*PROVIDED DATA*:

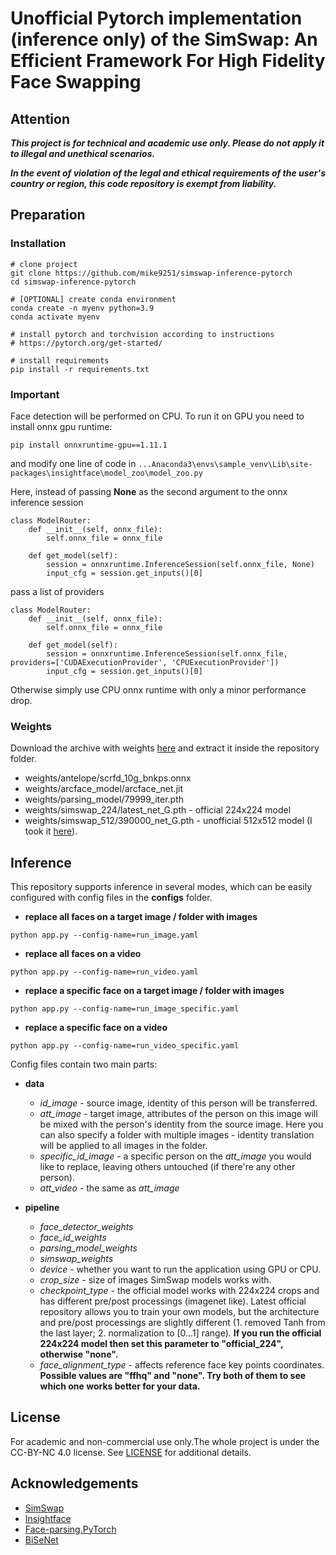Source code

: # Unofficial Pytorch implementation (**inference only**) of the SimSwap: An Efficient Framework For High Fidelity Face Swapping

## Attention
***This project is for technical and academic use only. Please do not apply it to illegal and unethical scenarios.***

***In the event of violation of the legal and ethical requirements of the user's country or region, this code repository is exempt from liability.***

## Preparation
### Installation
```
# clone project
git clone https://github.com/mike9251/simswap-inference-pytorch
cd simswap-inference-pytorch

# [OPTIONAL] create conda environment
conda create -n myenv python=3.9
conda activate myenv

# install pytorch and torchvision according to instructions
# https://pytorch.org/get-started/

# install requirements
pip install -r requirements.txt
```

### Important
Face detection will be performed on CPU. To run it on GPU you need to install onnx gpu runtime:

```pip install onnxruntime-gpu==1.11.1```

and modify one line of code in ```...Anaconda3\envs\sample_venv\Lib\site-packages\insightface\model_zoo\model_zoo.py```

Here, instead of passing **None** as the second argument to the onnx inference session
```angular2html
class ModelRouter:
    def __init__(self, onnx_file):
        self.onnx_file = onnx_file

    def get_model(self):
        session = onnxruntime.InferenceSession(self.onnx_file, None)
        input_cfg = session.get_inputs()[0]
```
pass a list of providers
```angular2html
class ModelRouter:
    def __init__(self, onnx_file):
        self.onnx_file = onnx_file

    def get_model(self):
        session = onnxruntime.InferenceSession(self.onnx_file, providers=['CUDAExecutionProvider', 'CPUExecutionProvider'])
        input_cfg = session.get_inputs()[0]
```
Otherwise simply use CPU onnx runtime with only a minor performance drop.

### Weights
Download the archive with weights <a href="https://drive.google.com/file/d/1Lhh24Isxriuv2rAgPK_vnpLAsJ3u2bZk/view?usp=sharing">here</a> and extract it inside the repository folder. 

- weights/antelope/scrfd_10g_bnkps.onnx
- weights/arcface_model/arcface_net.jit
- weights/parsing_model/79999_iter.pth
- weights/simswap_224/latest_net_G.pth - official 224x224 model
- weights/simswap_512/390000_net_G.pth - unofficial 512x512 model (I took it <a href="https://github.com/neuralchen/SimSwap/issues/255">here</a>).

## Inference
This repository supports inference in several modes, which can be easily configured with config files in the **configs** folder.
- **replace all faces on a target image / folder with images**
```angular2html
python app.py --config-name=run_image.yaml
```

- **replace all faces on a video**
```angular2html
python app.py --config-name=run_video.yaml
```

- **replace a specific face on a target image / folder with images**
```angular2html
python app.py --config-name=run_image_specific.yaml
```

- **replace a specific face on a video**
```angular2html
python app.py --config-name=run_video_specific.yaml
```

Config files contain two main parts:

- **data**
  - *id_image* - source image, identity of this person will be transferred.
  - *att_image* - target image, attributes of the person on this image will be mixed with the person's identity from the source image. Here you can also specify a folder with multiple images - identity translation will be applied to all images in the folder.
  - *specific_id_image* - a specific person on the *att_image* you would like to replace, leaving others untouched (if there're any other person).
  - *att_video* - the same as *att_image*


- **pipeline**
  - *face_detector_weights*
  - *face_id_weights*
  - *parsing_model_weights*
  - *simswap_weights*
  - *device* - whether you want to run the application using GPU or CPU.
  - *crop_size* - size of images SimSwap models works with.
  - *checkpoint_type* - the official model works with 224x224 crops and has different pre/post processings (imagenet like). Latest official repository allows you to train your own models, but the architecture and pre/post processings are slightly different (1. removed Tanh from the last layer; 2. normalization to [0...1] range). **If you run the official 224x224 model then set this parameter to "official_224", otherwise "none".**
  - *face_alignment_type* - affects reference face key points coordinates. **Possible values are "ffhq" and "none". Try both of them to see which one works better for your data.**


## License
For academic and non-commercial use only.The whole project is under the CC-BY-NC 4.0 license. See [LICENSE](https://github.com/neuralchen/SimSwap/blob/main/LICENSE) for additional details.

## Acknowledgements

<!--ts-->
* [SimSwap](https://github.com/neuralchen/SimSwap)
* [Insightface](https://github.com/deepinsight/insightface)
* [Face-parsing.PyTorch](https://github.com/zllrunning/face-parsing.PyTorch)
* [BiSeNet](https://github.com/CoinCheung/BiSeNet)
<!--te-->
--
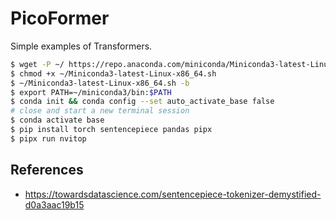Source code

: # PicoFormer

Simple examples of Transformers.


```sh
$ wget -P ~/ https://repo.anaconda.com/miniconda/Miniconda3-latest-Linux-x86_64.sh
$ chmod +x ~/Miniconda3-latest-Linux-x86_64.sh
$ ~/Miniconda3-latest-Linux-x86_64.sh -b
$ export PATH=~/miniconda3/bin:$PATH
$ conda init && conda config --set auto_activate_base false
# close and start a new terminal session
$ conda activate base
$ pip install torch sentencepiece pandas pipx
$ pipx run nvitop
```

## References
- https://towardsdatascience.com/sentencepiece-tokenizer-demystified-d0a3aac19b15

*REQUIRED WORK*: Give the number of lines in the listing that hold the string "main". Add nothing else.

*PROBLEM SOLUTION*: 2